Com 15.560 óbitos confirmados desde o começo da pandemia, o Estado do Rio está no mesmo patamar de países que foram duramente impactados pela Covid-19. Caso fosse uma nação, o Rio ocuparia a 13ª posição no ranking global de mortes pelo novo coronavírus, de acordo com dados compilados pela Universidade Johns Hopkins, nos Estados Unidos. O estado ficaria à frente, por exemplo, da África do Sul e do Chile, onde há menos casos. No topo dessa lista, estão os Estados Unidos e o Brasil. Em toda a América Latina, apenas México, Peru e Colômbia registraram mais óbitos do que o Rio.

Já em número de casos, o estado ocuparia o 21º lugar no ranking mundial. Aqui já foi confirmada a infecção de 214.003 pessoas, de acordo com o último boletim divulgado pela Secretaria estadual de Saúde.

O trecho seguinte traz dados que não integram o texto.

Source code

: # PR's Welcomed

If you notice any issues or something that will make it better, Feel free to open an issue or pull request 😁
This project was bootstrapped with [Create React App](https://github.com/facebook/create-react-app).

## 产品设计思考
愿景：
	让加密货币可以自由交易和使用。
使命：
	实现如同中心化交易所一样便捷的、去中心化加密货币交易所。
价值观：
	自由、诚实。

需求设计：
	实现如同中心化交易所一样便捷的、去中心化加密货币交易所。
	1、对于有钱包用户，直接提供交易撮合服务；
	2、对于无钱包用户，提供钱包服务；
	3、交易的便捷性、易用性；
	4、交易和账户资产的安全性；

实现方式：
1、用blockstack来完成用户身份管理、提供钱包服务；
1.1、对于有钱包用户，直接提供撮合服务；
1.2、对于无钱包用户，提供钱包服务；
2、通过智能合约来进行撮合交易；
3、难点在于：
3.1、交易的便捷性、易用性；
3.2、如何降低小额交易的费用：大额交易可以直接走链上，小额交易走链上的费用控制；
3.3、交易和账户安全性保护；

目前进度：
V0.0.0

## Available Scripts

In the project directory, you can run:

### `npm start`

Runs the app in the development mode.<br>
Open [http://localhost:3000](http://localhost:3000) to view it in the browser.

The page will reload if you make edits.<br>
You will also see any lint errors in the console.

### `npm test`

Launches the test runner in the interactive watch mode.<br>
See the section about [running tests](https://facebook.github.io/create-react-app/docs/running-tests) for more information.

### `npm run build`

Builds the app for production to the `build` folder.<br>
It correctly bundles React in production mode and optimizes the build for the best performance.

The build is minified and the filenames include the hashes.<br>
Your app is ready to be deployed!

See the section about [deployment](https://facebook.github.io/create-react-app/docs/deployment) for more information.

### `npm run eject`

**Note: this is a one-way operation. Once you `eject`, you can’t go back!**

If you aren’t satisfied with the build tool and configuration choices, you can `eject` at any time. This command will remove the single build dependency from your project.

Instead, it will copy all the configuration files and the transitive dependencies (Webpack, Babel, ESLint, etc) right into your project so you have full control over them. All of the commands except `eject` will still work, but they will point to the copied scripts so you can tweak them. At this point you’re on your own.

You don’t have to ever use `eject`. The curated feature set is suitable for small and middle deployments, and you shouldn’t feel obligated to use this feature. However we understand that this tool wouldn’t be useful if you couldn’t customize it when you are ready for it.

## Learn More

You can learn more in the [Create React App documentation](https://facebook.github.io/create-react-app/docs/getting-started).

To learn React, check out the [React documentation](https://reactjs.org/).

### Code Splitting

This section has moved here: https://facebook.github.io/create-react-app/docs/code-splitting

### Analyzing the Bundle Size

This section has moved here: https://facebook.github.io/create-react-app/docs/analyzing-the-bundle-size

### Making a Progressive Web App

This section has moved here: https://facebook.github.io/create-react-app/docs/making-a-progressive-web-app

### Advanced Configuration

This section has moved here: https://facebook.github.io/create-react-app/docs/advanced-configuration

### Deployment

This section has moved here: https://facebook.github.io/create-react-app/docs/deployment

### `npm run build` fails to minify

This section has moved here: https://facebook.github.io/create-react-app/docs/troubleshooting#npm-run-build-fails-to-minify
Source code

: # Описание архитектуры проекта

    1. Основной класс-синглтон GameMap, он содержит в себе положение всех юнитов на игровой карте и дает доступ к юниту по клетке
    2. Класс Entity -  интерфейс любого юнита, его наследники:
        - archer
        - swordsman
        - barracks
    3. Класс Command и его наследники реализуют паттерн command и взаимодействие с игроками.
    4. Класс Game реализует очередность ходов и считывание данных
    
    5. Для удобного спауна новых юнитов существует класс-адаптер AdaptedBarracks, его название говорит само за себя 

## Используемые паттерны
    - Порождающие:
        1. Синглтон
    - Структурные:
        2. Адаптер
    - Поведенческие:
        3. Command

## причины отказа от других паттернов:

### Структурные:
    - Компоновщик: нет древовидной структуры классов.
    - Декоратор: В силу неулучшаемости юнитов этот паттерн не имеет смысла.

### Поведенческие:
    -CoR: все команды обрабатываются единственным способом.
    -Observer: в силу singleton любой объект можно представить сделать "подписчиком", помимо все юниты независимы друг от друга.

Os números colocam o Rio de Janeiro à frente de países como Iraque, Filipinas, Indonésia e Canadá.

Num levantamento feito pelo grupo de estudos Covid-19 Analytics, formado por professores da PUC-Rio e da Fundação Getulio Vargas (FGV), que leva em conta o número de óbitos por milhão de habitantes, o Rio ocupa o segundo lugar num ranking apenas de países. Em primeiro lugar, está San Marino.

— A gente levou em conta o dia epidemiológico de cada país para conseguir comparar no exato momento da pandemia — explica Marcelo Medeiros, professor de economia da PUC e coordenador da equipe.

Ao superar os 15 mil óbitos, o Rio se equipa a outros estados muito abalados pela pandemia, como Nova Jersey (com 15.953), no Estados Unidos, e Lombardia (com 16.857), na Itália. Em Nova York, onde a doença foi avassaladora, o coronavírus já matou 32.891.

Para o infectologista Mario Roberto Dal Poz, professor do Instituto de Medicina Social da Universidade do Estado do Rio de Janeiro (Uerj), o estado deixou de fazer o que a comunidade científica considera primário no controle de doença: identificar, isolar e monitorar os contaminados.

— O foco aqui foi a construção de hospitais, que hoje nem funcionam mais. Só que isso não é tudo. Não houve coordenação sanitária — disse o médico, que deixou o comitê científico que assessora o governo estadual após os escândalos de corrupção na Saúde.